**Exercise directions:** Copy the data below verbatim, leaving no line out.
——————————
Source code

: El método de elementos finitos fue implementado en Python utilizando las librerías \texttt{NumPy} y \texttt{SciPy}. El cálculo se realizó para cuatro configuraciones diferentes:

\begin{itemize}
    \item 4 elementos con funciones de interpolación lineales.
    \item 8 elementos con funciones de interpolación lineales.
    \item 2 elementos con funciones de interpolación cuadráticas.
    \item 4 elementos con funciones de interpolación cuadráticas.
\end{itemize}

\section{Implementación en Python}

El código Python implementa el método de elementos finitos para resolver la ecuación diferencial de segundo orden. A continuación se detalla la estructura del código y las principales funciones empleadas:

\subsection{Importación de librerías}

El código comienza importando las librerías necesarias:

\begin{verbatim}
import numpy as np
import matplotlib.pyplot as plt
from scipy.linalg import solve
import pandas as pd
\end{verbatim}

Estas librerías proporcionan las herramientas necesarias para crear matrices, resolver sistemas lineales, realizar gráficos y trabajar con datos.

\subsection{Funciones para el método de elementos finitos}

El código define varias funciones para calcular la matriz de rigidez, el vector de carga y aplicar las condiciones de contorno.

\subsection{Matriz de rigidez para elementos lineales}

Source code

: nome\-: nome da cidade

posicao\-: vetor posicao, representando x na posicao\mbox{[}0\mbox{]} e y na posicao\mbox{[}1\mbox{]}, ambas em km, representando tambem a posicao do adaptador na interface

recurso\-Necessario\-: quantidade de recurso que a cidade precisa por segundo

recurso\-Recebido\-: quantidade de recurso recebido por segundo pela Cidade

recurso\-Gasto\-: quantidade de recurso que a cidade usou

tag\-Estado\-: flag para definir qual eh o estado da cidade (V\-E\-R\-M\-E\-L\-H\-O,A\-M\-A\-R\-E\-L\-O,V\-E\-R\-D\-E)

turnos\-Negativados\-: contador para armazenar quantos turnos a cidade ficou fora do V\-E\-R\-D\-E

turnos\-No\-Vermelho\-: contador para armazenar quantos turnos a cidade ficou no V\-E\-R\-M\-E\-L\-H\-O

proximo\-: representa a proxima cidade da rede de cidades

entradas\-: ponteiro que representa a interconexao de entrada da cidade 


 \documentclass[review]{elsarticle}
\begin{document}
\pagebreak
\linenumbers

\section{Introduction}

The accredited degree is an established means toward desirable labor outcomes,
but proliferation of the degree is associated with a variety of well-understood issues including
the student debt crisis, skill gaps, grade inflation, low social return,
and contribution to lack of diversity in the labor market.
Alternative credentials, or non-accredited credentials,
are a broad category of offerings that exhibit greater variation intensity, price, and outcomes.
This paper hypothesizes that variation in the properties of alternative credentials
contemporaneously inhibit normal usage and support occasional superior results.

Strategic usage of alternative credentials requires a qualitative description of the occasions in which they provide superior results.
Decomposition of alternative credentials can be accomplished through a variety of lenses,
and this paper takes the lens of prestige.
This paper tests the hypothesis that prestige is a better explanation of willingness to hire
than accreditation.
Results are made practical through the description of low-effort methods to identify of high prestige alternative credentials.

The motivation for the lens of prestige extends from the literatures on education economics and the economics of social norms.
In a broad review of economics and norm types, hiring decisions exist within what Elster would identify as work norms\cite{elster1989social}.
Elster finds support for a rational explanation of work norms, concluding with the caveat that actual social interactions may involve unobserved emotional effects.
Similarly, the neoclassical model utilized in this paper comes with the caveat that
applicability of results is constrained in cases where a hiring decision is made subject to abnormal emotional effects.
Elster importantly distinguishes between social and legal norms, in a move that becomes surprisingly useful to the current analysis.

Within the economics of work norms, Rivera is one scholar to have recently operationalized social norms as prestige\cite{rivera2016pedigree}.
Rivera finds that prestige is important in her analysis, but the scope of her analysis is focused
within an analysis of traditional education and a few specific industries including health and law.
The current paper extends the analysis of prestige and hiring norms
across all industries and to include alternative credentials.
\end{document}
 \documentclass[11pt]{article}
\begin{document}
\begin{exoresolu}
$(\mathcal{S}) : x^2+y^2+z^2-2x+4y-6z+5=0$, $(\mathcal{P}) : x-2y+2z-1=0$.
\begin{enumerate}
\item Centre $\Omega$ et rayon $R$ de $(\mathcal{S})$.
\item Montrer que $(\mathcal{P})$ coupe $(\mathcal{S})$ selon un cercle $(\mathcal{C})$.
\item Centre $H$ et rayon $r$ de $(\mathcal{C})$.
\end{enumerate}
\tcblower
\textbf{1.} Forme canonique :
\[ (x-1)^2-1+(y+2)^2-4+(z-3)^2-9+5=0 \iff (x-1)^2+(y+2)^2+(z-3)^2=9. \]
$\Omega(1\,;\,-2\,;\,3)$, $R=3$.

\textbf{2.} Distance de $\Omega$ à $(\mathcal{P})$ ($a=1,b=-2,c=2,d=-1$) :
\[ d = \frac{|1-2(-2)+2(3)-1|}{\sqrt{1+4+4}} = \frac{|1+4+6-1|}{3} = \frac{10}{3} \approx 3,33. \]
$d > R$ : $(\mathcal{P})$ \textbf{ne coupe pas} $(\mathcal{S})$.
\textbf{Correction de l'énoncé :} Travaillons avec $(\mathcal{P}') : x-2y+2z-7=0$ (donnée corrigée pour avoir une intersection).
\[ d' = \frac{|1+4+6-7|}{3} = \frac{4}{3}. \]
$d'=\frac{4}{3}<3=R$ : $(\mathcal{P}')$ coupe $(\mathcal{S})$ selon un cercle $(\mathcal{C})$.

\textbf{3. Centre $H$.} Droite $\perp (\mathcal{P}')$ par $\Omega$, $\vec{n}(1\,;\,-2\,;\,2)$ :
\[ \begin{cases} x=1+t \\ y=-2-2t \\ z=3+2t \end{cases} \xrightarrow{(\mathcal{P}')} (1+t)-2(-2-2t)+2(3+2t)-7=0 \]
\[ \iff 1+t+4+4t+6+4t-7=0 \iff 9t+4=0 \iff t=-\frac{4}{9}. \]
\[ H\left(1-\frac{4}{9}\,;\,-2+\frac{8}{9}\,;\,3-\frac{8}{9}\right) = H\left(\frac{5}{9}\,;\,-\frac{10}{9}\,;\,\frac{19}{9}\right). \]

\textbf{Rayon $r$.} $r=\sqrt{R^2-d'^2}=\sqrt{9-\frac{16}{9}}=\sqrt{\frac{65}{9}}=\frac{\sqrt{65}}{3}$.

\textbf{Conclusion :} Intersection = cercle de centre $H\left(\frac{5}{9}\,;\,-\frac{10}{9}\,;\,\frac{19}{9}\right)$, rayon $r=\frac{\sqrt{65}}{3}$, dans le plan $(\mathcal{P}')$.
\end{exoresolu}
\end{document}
——————————
**Written answer:**
Source code

: El método de elementos finitos fue implementado en Python utilizando las librerías \texttt{NumPy} y \texttt{SciPy}. El cálculo se realizó para cuatro configuraciones diferentes:

\begin{itemize}
    \item 4 elementos con funciones de interpolación lineales.
    \item 8 elementos con funciones de interpolación lineales.
    \item 2 elementos con funciones de interpolación cuadráticas.
    \item 4 elementos con funciones de interpolación cuadráticas.
\end{itemize}

\section{Implementación en Python}

El código Python implementa el método de elementos finitos para resolver la ecuación diferencial de segundo orden. A continuación se detalla la estructura del código y las principales funciones empleadas:

\subsection{Importación de librerías}

El código comienza importando las librerías necesarias:

\begin{verbatim}
import numpy as np
import matplotlib.pyplot as plt
from scipy.linalg import solve
import pandas as pd
\end{verbatim}

Estas librerías proporcionan las herramientas necesarias para crear matrices, resolver sistemas lineales, realizar gráficos y trabajar con datos.

\subsection{Funciones para el método de elementos finitos}

El código define varias funciones para calcular la matriz de rigidez, el vector de carga y aplicar las condiciones de contorno.

\subsection{Matriz de rigidez para elementos lineales}

Source code

: nome\-: nome da cidade

posicao\-: vetor posicao, representando x na posicao\mbox{[}0\mbox{]} e y na posicao\mbox{[}1\mbox{]}, ambas em km, representando tambem a posicao do adaptador na interface

recurso\-Necessario\-: quantidade de recurso que a cidade precisa por segundo

recurso\-Recebido\-: quantidade de recurso recebido por segundo pela Cidade

recurso\-Gasto\-: quantidade de recurso que a cidade usou

tag\-Estado\-: flag para definir qual eh o estado da cidade (V\-E\-R\-M\-E\-L\-H\-O,A\-M\-A\-R\-E\-L\-O,V\-E\-R\-D\-E)

turnos\-Negativados\-: contador para armazenar quantos turnos a cidade ficou fora do V\-E\-R\-D\-E

turnos\-No\-Vermelho\-: contador para armazenar quantos turnos a cidade ficou no V\-E\-R\-M\-E\-L\-H\-O

proximo\-: representa a proxima cidade da rede de cidades

entradas\-: ponteiro que representa a interconexao de entrada da cidade 


 \documentclass[review]{elsarticle}
\begin{document}
\pagebreak
\linenumbers

\section{Introduction}

The accredited degree is an established means toward desirable labor outcomes,
but proliferation of the degree is associated with a variety of well-understood issues including
the student debt crisis, skill gaps, grade inflation, low social return,
and contribution to lack of diversity in the labor market.
Alternative credentials, or non-accredited credentials,
are a broad category of offerings that exhibit greater variation intensity, price, and outcomes.
This paper hypothesizes that variation in the properties of alternative credentials
contemporaneously inhibit normal usage and support occasional superior results.

Strategic usage of alternative credentials requires a qualitative description of the occasions in which they provide superior results.
Decomposition of alternative credentials can be accomplished through a variety of lenses,
and this paper takes the lens of prestige.
This paper tests the hypothesis that prestige is a better explanation of willingness to hire
than accreditation.
Results are made practical through the description of low-effort methods to identify of high prestige alternative credentials.

The motivation for the lens of prestige extends from the literatures on education economics and the economics of social norms.
In a broad review of economics and norm types, hiring decisions exist within what Elster would identify as work norms\cite{elster1989social}.
Elster finds support for a rational explanation of work norms, concluding with the caveat that actual social interactions may involve unobserved emotional effects.
Similarly, the neoclassical model utilized in this paper comes with the caveat that
applicability of results is constrained in cases where a hiring decision is made subject to abnormal emotional effects.
Elster importantly distinguishes between social and legal norms, in a move that becomes surprisingly useful to the current analysis.

Within the economics of work norms, Rivera is one scholar to have recently operationalized social norms as prestige\cite{rivera2016pedigree}.
Rivera finds that prestige is important in her analysis, but the scope of her analysis is focused
within an analysis of traditional education and a few specific industries including health and law.
The current paper extends the analysis of prestige and hiring norms
across all industries and to include alternative credentials.
\end{document}
 \documentclass[11pt]{article}
\begin{document}
\begin{exoresolu}
$(\mathcal{S}) : x^2+y^2+z^2-2x+4y-6z+5=0$, $(\mathcal{P}) : x-2y+2z-1=0$.
\begin{enumerate}
\item Centre $\Omega$ et rayon $R$ de $(\mathcal{S})$.
\item Montrer que $(\mathcal{P})$ coupe $(\mathcal{S})$ selon un cercle $(\mathcal{C})$.
\item Centre $H$ et rayon $r$ de $(\mathcal{C})$.
\end{enumerate}
\tcblower
\textbf{1.} Forme canonique :
\[ (x-1)^2-1+(y+2)^2-4+(z-3)^2-9+5=0 \iff (x-1)^2+(y+2)^2+(z-3)^2=9. \]
$\Omega(1\,;\,-2\,;\,3)$, $R=3$.

\textbf{2.} Distance de $\Omega$ à $(\mathcal{P})$ ($a=1,b=-2,c=2,d=-1$) :
\[ d = \frac{|1-2(-2)+2(3)-1|}{\sqrt{1+4+4}} = \frac{|1+4+6-1|}{3} = \frac{10}{3} \approx 3,33. \]
$d > R$ : $(\mathcal{P})$ \textbf{ne coupe pas} $(\mathcal{S})$.
\textbf{Correction de l'énoncé :} Travaillons avec $(\mathcal{P}') : x-2y+2z-7=0$ (donnée corrigée pour avoir une intersection).
\[ d' = \frac{|1+4+6-7|}{3} = \frac{4}{3}. \]
$d'=\frac{4}{3}<3=R$ : $(\mathcal{P}')$ coupe $(\mathcal{S})$ selon un cercle $(\mathcal{C})$.

\textbf{3. Centre $H$.} Droite $\perp (\mathcal{P}')$ par $\Omega$, $\vec{n}(1\,;\,-2\,;\,2)$ :
\[ \begin{cases} x=1+t \\ y=-2-2t \\ z=3+2t \end{cases} \xrightarrow{(\mathcal{P}')} (1+t)-2(-2-2t)+2(3+2t)-7=0 \]
\[ \iff 1+t+4+4t+6+4t-7=0 \iff 9t+4=0 \iff t=-\frac{4}{9}. \]
\[ H\left(1-\frac{4}{9}\,;\,-2+\frac{8}{9}\,;\,3-\frac{8}{9}\right) = H\left(\frac{5}{9}\,;\,-\frac{10}{9}\,;\,\frac{19}{9}\right). \]

\textbf{Rayon $r$.} $r=\sqrt{R^2-d'^2}=\sqrt{9-\frac{16}{9}}=\sqrt{\frac{65}{9}}=\frac{\sqrt{65}}{3}$.

\textbf{Conclusion :} Intersection = cercle de centre $H\left(\frac{5}{9}\,;\,-\frac{10}{9}\,;\,\frac{19}{9}\right)$, rayon $r=\frac{\sqrt{65}}{3}$, dans le plan $(\mathcal{P}')$.
\end{exoresolu}
\end{document}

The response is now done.